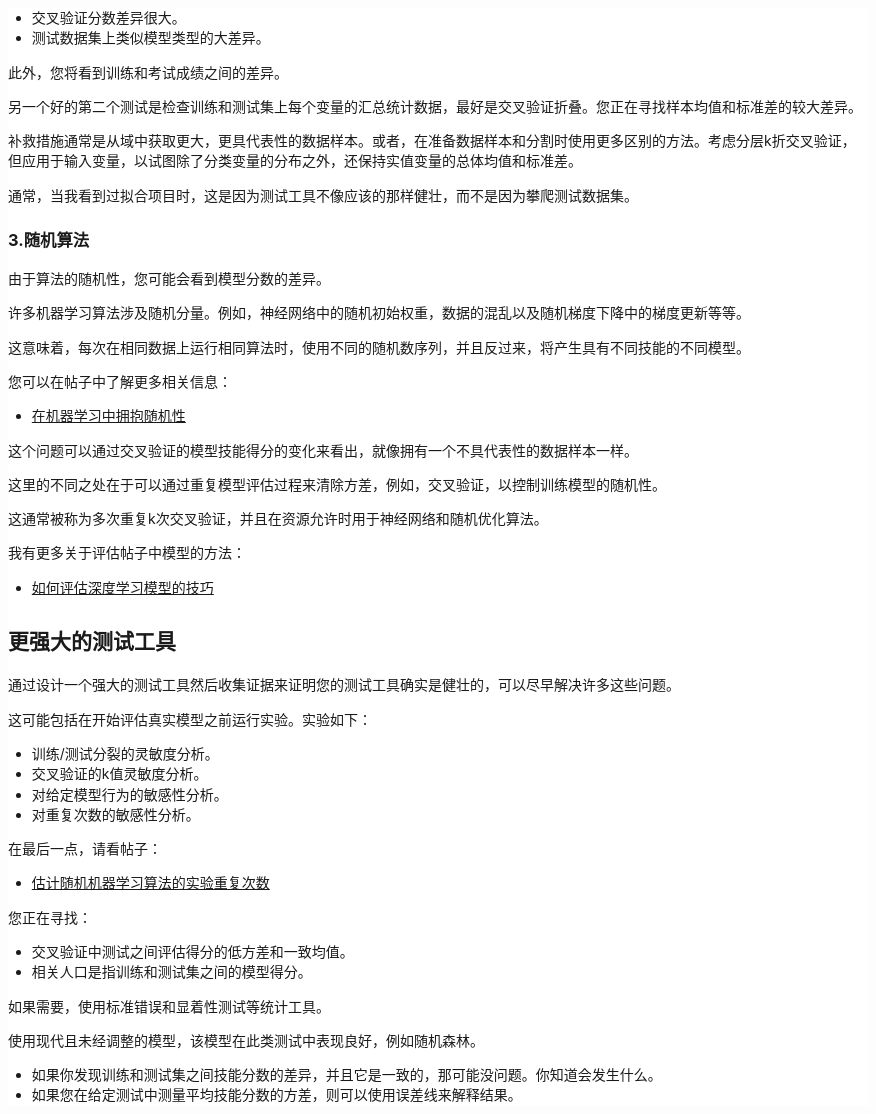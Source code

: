 *   交叉验证分数差异很大。
*   测试数据集上类似模型类型的大差异。

此外，您将看到训练和考试成绩之间的差异。

另一个好的第二个测试是检查训练和测试集上每个变量的汇总统计数据，最好是交叉验证折叠。您正在寻找样本均值和标准差的较大差异。

补救措施通常是从域中获取更大，更具代表性的数据样本。或者，在准备数据样本和分割时使用更多区别的方法。考虑分层k折交叉验证，但应用于输入变量，以试图除了分类变量的分布之外，还保持实值变量的总体均值和标准差。

通常，当我看到过拟合项目时，这是因为测试工具不像应该的那样健壮，而不是因为攀爬测试数据集。

### 3.随机算法

由于算法的随机性，您可能会看到模型分数的差异。

许多机器学习算法涉及随机分量。例如，神经网络中的随机初始权重，数据的混乱以及随机梯度下降中的梯度更新等等。

这意味着，每次在相同数据上运行相同算法时，使用不同的随机数序列，并且反过来，将产生具有不同技能的不同模型。

您可以在帖子中了解更多相关信息：

*   [在机器学习中拥抱随机性](https://machinelearningmastery.com/randomness-in-machine-learning/)

这个问题可以通过交叉验证的模型技能得分的变化来看出，就像拥有一个不具代表性的数据样本一样。

这里的不同之处在于可以通过重复模型评估过程来清除方差，例如，交叉验证，以控制训练模型的随机性。

这通常被称为多次重复k次交叉验证，并且在资源允许时用于神经网络和随机优化算法。

我有更多关于评估帖子中模型的方法：

*   [如何评估深度学习模型的技巧](https://machinelearningmastery.com/evaluate-skill-deep-learning-models/)

## 更强大的测试工具

通过设计一个强大的测试工具然后收集证据来证明您的测试工具确实是健壮的，可以尽早解决许多这些问题。

这可能包括在开始评估真实模型之前运行实验。实验如下：

*   训练/测试分裂的灵敏度分析。
*   交叉验证的k值灵敏度分析。
*   对给定模型行为的敏感性分析。
*   对重复次数的敏感性分析。

在最后一点，请看帖子：

*   [估计随机机器学习算法的实验重复次数](https://machinelearningmastery.com/estimate-number-experiment-repeats-stochastic-machine-learning-algorithms/)

您正在寻找：

*   交叉验证中测试之间评估得分的低方差和一致均值。
*   相关人口是指训练和测试集之间的模型得分。

如果需要，使用标准错误和显着性测试等统计工具。

使用现代且未经调整的模型，该模型在此类测试中表现良好，例如随机森林。

*   如果你发现训练和测试集之间技能分数的差异，并且它是一致的，那可能没问题。你知道会发生什么。
*   如果您在给定测试中测量平均技能分数的方差，则可以使用误差线来解释结果。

_WHAT IS NEEDED_
Copy out all the records exactly, excluding pictures.

_EXERCISE ANSWER_
Source code

: *   交叉验证分数差异很大。
*   测试数据集上类似模型类型的大差异。

此外，您将看到训练和考试成绩之间的差异。

另一个好的第二个测试是检查训练和测试集上每个变量的汇总统计数据，最好是交叉验证折叠。您正在寻找样本均值和标准差的较大差异。

补救措施通常是从域中获取更大，更具代表性的数据样本。或者，在准备数据样本和分割时使用更多区别的方法。考虑分层k折交叉验证，但应用于输入变量，以试图除了分类变量的分布之外，还保持实值变量的总体均值和标准差。

通常，当我看到过拟合项目时，这是因为测试工具不像应该的那样健壮，而不是因为攀爬测试数据集。

### 3.随机算法

由于算法的随机性，您可能会看到模型分数的差异。

许多机器学习算法涉及随机分量。例如，神经网络中的随机初始权重，数据的混乱以及随机梯度下降中的梯度更新等等。

这意味着，每次在相同数据上运行相同算法时，使用不同的随机数序列，并且反过来，将产生具有不同技能的不同模型。

您可以在帖子中了解更多相关信息：

*   [在机器学习中拥抱随机性](https://machinelearningmastery.com/randomness-in-machine-learning/)

这个问题可以通过交叉验证的模型技能得分的变化来看出，就像拥有一个不具代表性的数据样本一样。

这里的不同之处在于可以通过重复模型评估过程来清除方差，例如，交叉验证，以控制训练模型的随机性。

这通常被称为多次重复k次交叉验证，并且在资源允许时用于神经网络和随机优化算法。

我有更多关于评估帖子中模型的方法：

*   [如何评估深度学习模型的技巧](https://machinelearningmastery.com/evaluate-skill-deep-learning-models/)

## 更强大的测试工具

通过设计一个强大的测试工具然后收集证据来证明您的测试工具确实是健壮的，可以尽早解决许多这些问题。

这可能包括在开始评估真实模型之前运行实验。实验如下：

*   训练/测试分裂的灵敏度分析。
*   交叉验证的k值灵敏度分析。
*   对给定模型行为的敏感性分析。
*   对重复次数的敏感性分析。

在最后一点，请看帖子：

*   [估计随机机器学习算法的实验重复次数](https://machinelearningmastery.com/estimate-number-experiment-repeats-stochastic-machine-learning-algorithms/)

您正在寻找：

*   交叉验证中测试之间评估得分的低方差和一致均值。
*   相关人口是指训练和测试集之间的模型得分。

如果需要，使用标准错误和显着性测试等统计工具。

使用现代且未经调整的模型，该模型在此类测试中表现良好，例如随机森林。

*   如果你发现训练和测试集之间技能分数的差异，并且它是一致的，那可能没问题。你知道会发生什么。
*   如果您在给定测试中测量平均技能分数的方差，则可以使用误差线来解释结果。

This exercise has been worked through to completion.